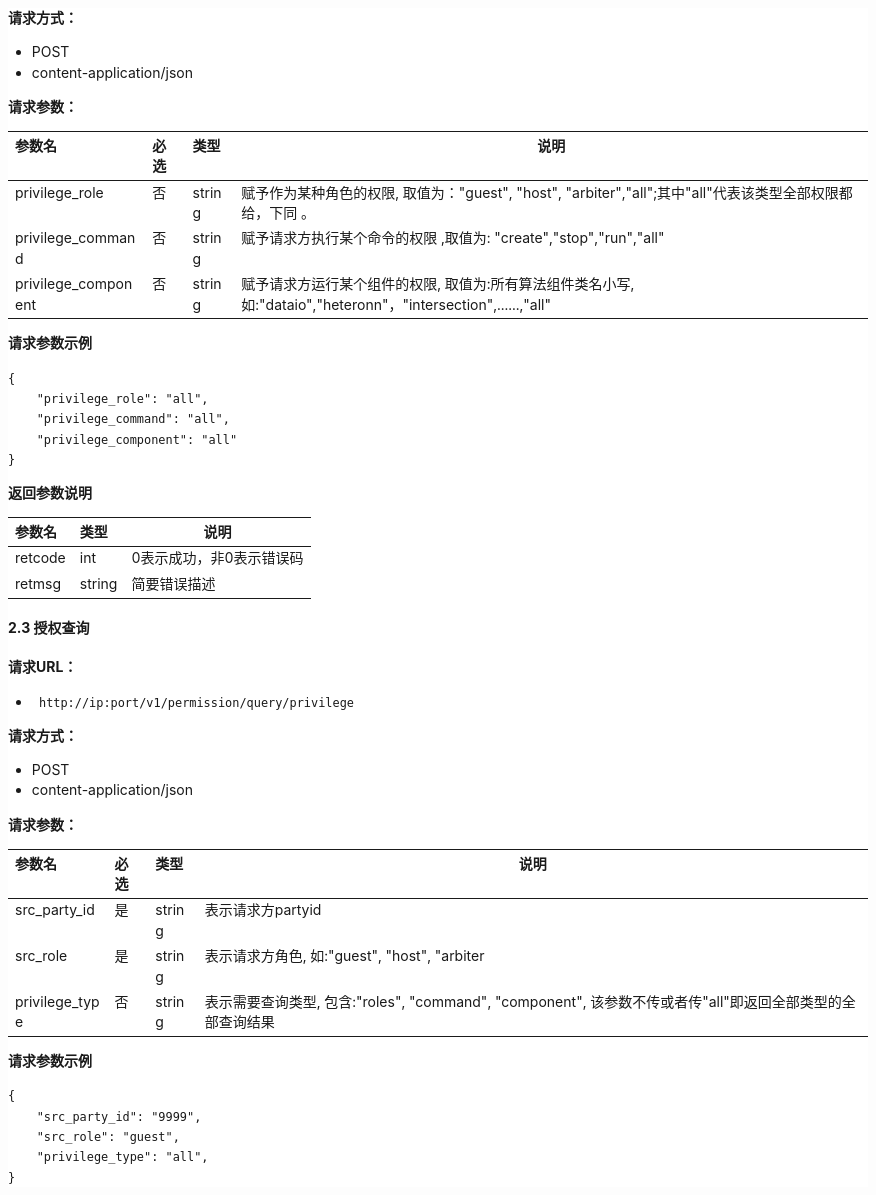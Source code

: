   

**请求方式：**
- POST 
- content-application/json

**请求参数：** 

| 参数名          | 必选 | 类型   | 说明                                                     |
| :-------------- | :--- | :----- | -------------------------------------------------------- |
| privilege_role       | 否   | string | 赋予作为某种角色的权限, 取值为："guest", "host", "arbiter","all";其中"all"代表该类型全部权限都给，下同 。|
| privilege_command | 否   | string | 赋予请求方执行某个命令的权限 ,取值为: "create","stop","run","all"   |
| privilege_component   | 否   |  string   | 赋予请求方运行某个组件的权限, 取值为:所有算法组件类名小写,如:"dataio","heteronn"，"intersection",......,"all"|    


**请求参数示例**
```
{
    "privilege_role": "all",
    "privilege_command": "all",
    "privilege_component": "all"
}

```

**返回参数说明** 

| 参数名 | 类型   | 说明                     |
| :----- | :----- | ------------------------ |
| retcode | int    | 0表示成功，非0表示错误码 |
| retmsg    | string | 简要错误描述             |

#### 2.3 授权查询
**请求URL：** 
- ` http://ip:port/v1/permission/query/privilege`
  
**请求方式：**
- POST 
- content-application/json

**请求参数：** 

| 参数名          | 必选 | 类型   | 说明                                                     |
| :-------------- | :--- | :----- | -------------------------------------------------------- |
| src_party_id         | 是   | string | 表示请求方partyid |
| src_role    | 是   | string | 表示请求方角色, 如:"guest", "host", "arbiter |
| privilege_type|否   | string | 表示需要查询类型, 包含:"roles", "command", "component", 该参数不传或者传"all"即返回全部类型的全部查询结果|



**请求参数示例**
```
{
    "src_party_id": "9999",
    "src_role": "guest",
    "privilege_type": "all",
}

```
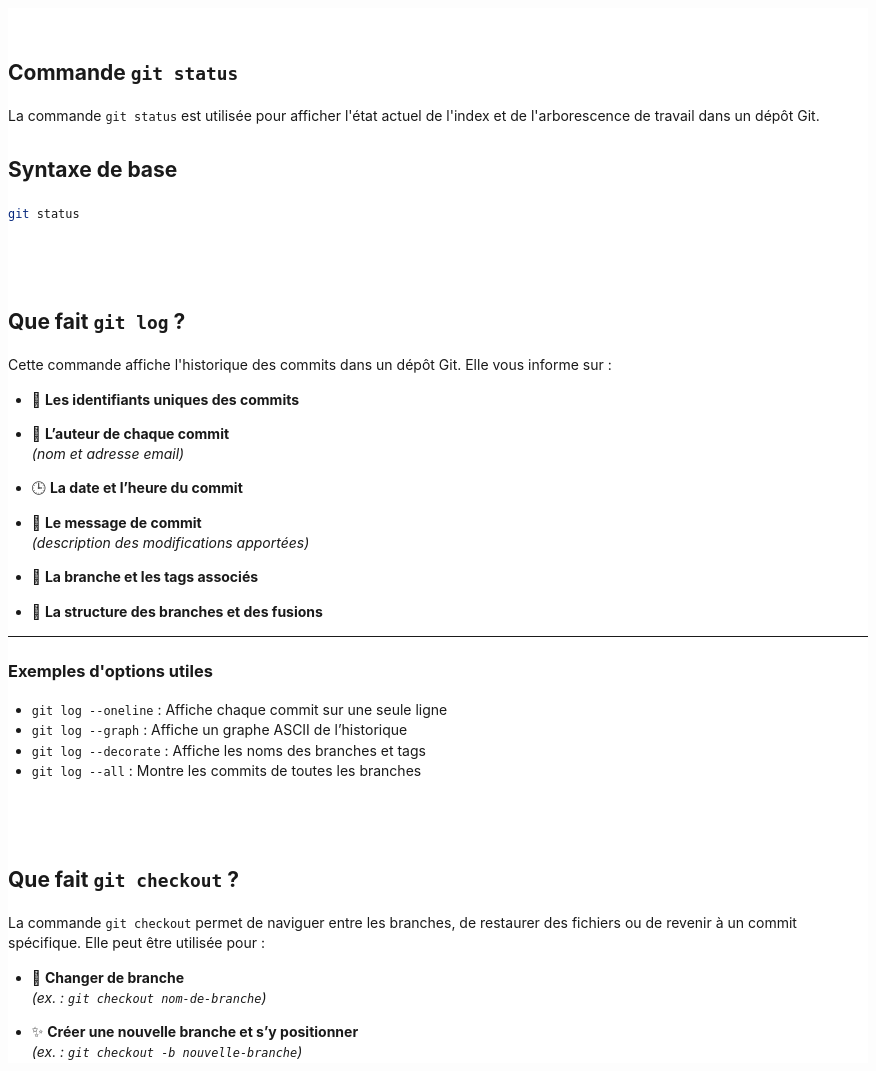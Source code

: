   <br>

## Commande `git status`

La commande `git status` est utilisée pour afficher l'état actuel de l'index et de l'arborescence de travail dans un dépôt Git.

## Syntaxe de base

```bash
git status
```

<br>
<br>

## Que fait `git log` ?

Cette commande affiche l'historique des commits dans un dépôt Git. Elle vous informe sur :

- 📌 **Les identifiants uniques des commits** 

- 👤 **L’auteur de chaque commit**  
  *(nom et adresse email)*

- 🕒 **La date et l’heure du commit**

- 📝 **Le message de commit**  
  *(description des modifications apportées)*

- 🌿 **La branche et les tags associés** 

- 🔀 **La structure des branches et des fusions**

---

### Exemples d'options utiles

- `git log --oneline` : Affiche chaque commit sur une seule ligne
- `git log --graph` : Affiche un graphe ASCII de l’historique
- `git log --decorate` : Affiche les noms des branches et tags
- `git log --all` : Montre les commits de toutes les branches


<br>
<br>

## Que fait `git checkout` ?

La commande `git checkout` permet de naviguer entre les branches, de restaurer des fichiers ou de revenir à un commit spécifique. Elle peut être utilisée pour :

- 🌿 **Changer de branche**  
  *(ex. : `git checkout nom-de-branche`)*

- ✨ **Créer une nouvelle branche et s’y positionner**  
  *(ex. : `git checkout -b nouvelle-branche`)*
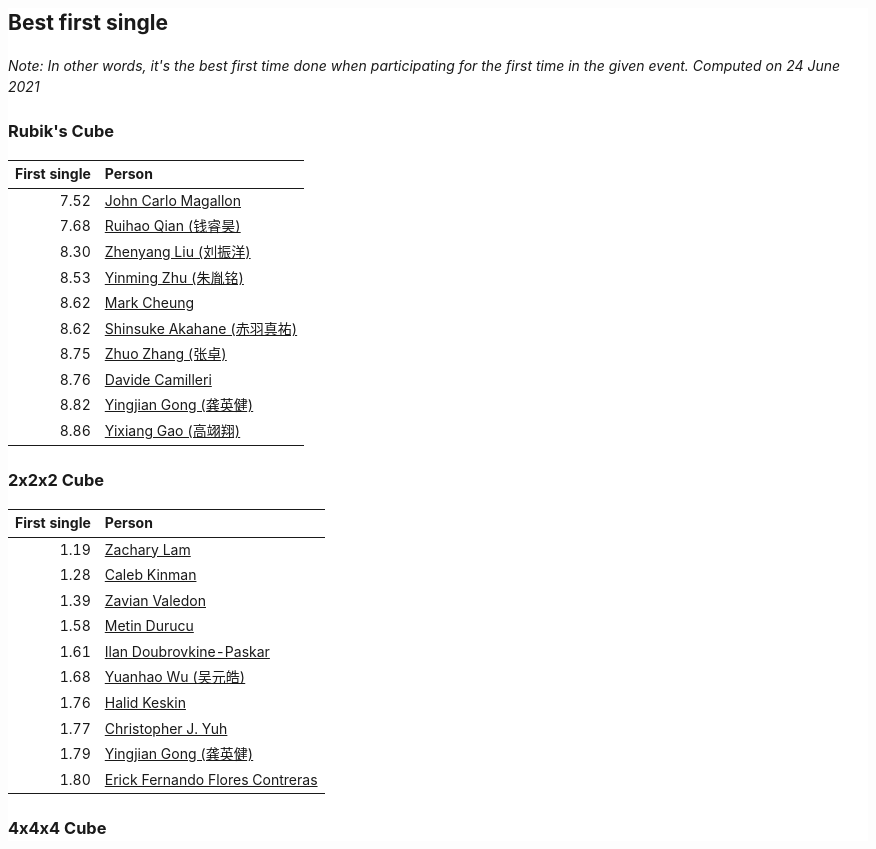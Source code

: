 ## Best first single

*Note: In other words, it's the best first time done when participating for the first time in the given event.*
*Computed on 24 June 2021*


### Rubik's Cube

| First single | Person |
| ---: | :--- |
| 7.52 | [John Carlo Magallon](https://www.worldcubeassociation.org/persons/2015MAGA02) |
| 7.68 | [Ruihao Qian (钱睿昊)](https://www.worldcubeassociation.org/persons/2019QIAN10) |
| 8.30 | [Zhenyang Liu (刘振洋)](https://www.worldcubeassociation.org/persons/2018LIUZ14) |
| 8.53 | [Yinming Zhu (朱胤铭)](https://www.worldcubeassociation.org/persons/2021ZHUY01) |
| 8.62 | [Mark Cheung](https://www.worldcubeassociation.org/persons/2017CHEU01) |
| 8.62 | [Shinsuke Akahane (赤羽真祐)](https://www.worldcubeassociation.org/persons/2020AKAH01) |
| 8.75 | [Zhuo Zhang (张卓)](https://www.worldcubeassociation.org/persons/2021ZHAN08) |
| 8.76 | [Davide Camilleri](https://www.worldcubeassociation.org/persons/2019CAMI03) |
| 8.82 | [Yingjian Gong (龚英健)](https://www.worldcubeassociation.org/persons/2021GONG02) |
| 8.86 | [Yixiang Gao (高翊翔)](https://www.worldcubeassociation.org/persons/2019GAOY05) |

### 2x2x2 Cube

| First single | Person |
| ---: | :--- |
| 1.19 | [Zachary Lam](https://www.worldcubeassociation.org/persons/2016LAMZ01) |
| 1.28 | [Caleb Kinman](https://www.worldcubeassociation.org/persons/2017KINM02) |
| 1.39 | [Zavian Valedon](https://www.worldcubeassociation.org/persons/2016VALE01) |
| 1.58 | [Metin Durucu](https://www.worldcubeassociation.org/persons/2018DURU03) |
| 1.61 | [Ilan Doubrovkine-Paskar](https://www.worldcubeassociation.org/persons/2020DOUB01) |
| 1.68 | [Yuanhao Wu (吴元皓)](https://www.worldcubeassociation.org/persons/2017WUYU08) |
| 1.76 | [Halid Keskin](https://www.worldcubeassociation.org/persons/2020KESK01) |
| 1.77 | [Christopher J. Yuh](https://www.worldcubeassociation.org/persons/2019YUHC01) |
| 1.79 | [Yingjian Gong (龚英健)](https://www.worldcubeassociation.org/persons/2021GONG02) |
| 1.80 | [Erick Fernando Flores Contreras](https://www.worldcubeassociation.org/persons/2016CONT03) |

### 4x4x4 Cube
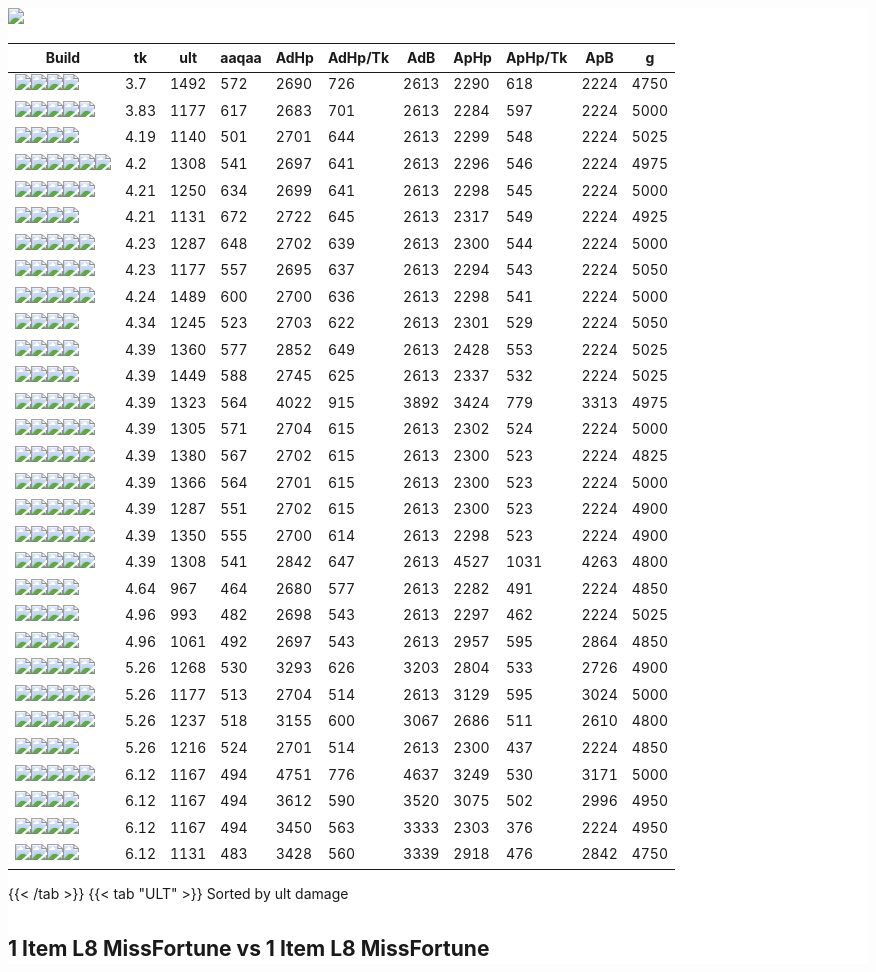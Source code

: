 ![](/StatMods/StatModsArmorIcon.png)





 Build |tk|ult|aaqaa|AdHp|AdHp/Tk|AdB|ApHp|ApHp/Tk|ApB|g
-|-|-|-|-|-|-|-|-|-|-
![](/item/6691.png)![](/item/1001.png)![](/item/1053.png)![](/item/1055.png)|3.7|1492|572|2690|726|2613|2290|618|2224|4750
![](/item/6672.png)![](/item/1001.png)![](/item/1053.png)![](/item/1055.png)![](/item/1036.png)|3.83|1177|617|2683|701|2613|2284|597|2224|5000
![](/item/3046.png)![](/item/1053.png)![](/item/1055.png)![](/item/1037.png)|4.19|1140|501|2701|644|2613|2299|548|2224|5025
![](/item/3006.png)![](/item/1053.png)![](/item/1055.png)![](/item/1038.png)![](/item/1037.png)![](/item/1036.png)|4.2|1308|541|2697|641|2613|2296|546|2224|4975
![](/item/3087.png)![](/item/1001.png)![](/item/1053.png)![](/item/1055.png)![](/item/1036.png)|4.21|1250|634|2699|641|2613|2298|545|2224|5000
![](/item/3153.png)![](/item/1001.png)![](/item/1055.png)![](/item/1037.png)|4.21|1131|672|2722|645|2613|2317|549|2224|4925
![](/item/3095.png)![](/item/1001.png)![](/item/1053.png)![](/item/1055.png)![](/item/1036.png)|4.23|1287|648|2702|639|2613|2300|544|2224|5000
![](/item/3094.png)![](/item/1053.png)![](/item/1055.png)![](/item/1036.png)![](/item/1036.png)|4.23|1177|557|2695|637|2613|2294|543|2224|5050
![](/item/6676.png)![](/item/1001.png)![](/item/1053.png)![](/item/1055.png)![](/item/1036.png)|4.24|1489|600|2700|636|2613|2298|541|2224|5000
![](/item/6695.png)![](/item/1053.png)![](/item/1055.png)![](/item/3006.png)|4.34|1245|523|2703|622|2613|2301|529|2224|5050
![](/item/3072.png)![](/item/1001.png)![](/item/1055.png)![](/item/1037.png)|4.39|1360|577|2852|649|2613|2428|553|2224|5025
![](/item/3074.png)![](/item/1001.png)![](/item/1055.png)![](/item/1037.png)|4.39|1449|588|2745|625|2613|2337|532|2224|5025
![](/item/6673.png)![](/item/1001.png)![](/item/1055.png)![](/item/1037.png)![](/item/1036.png)|4.39|1323|564|4022|915|3892|3424|779|3313|4975
![](/item/3033.png)![](/item/1001.png)![](/item/1053.png)![](/item/1055.png)![](/item/1036.png)|4.39|1305|571|2704|615|2613|2302|524|2224|5000
![](/item/3179.png)![](/item/1001.png)![](/item/1053.png)![](/item/1055.png)![](/item/1037.png)|4.39|1380|567|2702|615|2613|2300|523|2224|4825
![](/item/6696.png)![](/item/1001.png)![](/item/1053.png)![](/item/1055.png)![](/item/1036.png)|4.39|1366|564|2701|615|2613|2300|523|2224|5000
![](/item/3508.png)![](/item/1001.png)![](/item/1053.png)![](/item/1055.png)![](/item/1036.png)|4.39|1287|551|2702|615|2613|2300|523|2224|4900
![](/item/3004.png)![](/item/1001.png)![](/item/1053.png)![](/item/1055.png)![](/item/1036.png)|4.39|1350|555|2700|614|2613|2298|523|2224|4900
![](/item/3156.png)![](/item/1001.png)![](/item/1053.png)![](/item/1055.png)![](/item/1036.png)|4.39|1308|541|2842|647|2613|4527|1031|4263|4800
![](/item/3115.png)![](/item/1001.png)![](/item/1053.png)![](/item/1055.png)|4.64|967|464|2680|577|2613|2282|491|2224|4850
![](/item/3085.png)![](/item/1053.png)![](/item/1055.png)![](/item/1037.png)|4.96|993|482|2698|543|2613|2297|462|2224|5025
![](/item/3091.png)![](/item/1001.png)![](/item/1053.png)![](/item/1055.png)|4.96|1061|492|2697|543|2613|2957|595|2864|4850
![](/item/3814.png)![](/item/1001.png)![](/item/1053.png)![](/item/1055.png)![](/item/1036.png)|5.26|1268|530|3293|626|3203|2804|533|2726|4900
![](/item/3139.png)![](/item/1001.png)![](/item/1053.png)![](/item/1055.png)![](/item/1036.png)|5.26|1177|513|2704|514|2613|3129|595|3024|5000
![](/item/6609.png)![](/item/1001.png)![](/item/1053.png)![](/item/1055.png)![](/item/1036.png)|5.26|1237|518|3155|600|3067|2686|511|2610|4800
![](/item/6694.png)![](/item/1001.png)![](/item/1053.png)![](/item/1055.png)|5.26|1216|524|2701|514|2613|2300|437|2224|4850
![](/item/3026.png)![](/item/1001.png)![](/item/1053.png)![](/item/1055.png)![](/item/1036.png)|6.12|1167|494|4751|776|4637|3249|530|3171|5000
![](/item/3161.png)![](/item/1001.png)![](/item/1053.png)![](/item/1055.png)|6.12|1167|494|3612|590|3520|3075|502|2996|4950
![](/item/6333.png)![](/item/1001.png)![](/item/1053.png)![](/item/1055.png)|6.12|1167|494|3450|563|3333|2303|376|2224|4950
![](/item/3071.png)![](/item/1001.png)![](/item/1053.png)![](/item/1055.png)|6.12|1131|483|3428|560|3339|2918|476|2842|4750
{{< /tab >}}
{{< tab "ULT" >}}
Sorted by ult damage
## 1 Item L8 MissFortune vs 1 Item L8 MissFortune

________

*About this task*. Look over the material and return every line where the word "branches" is found.

*Result for this exercise*.
- 🔀 **La structure des branches et des fusions**
- `git log --decorate` : Affiche les noms des branches et tags
- `git log --all` : Montre les commits de toutes les branches
La commande `git checkout` permet de naviguer entre les branches, de restaurer des fichiers ou de revenir à un commit spécifique. Elle peut être utilisée pour :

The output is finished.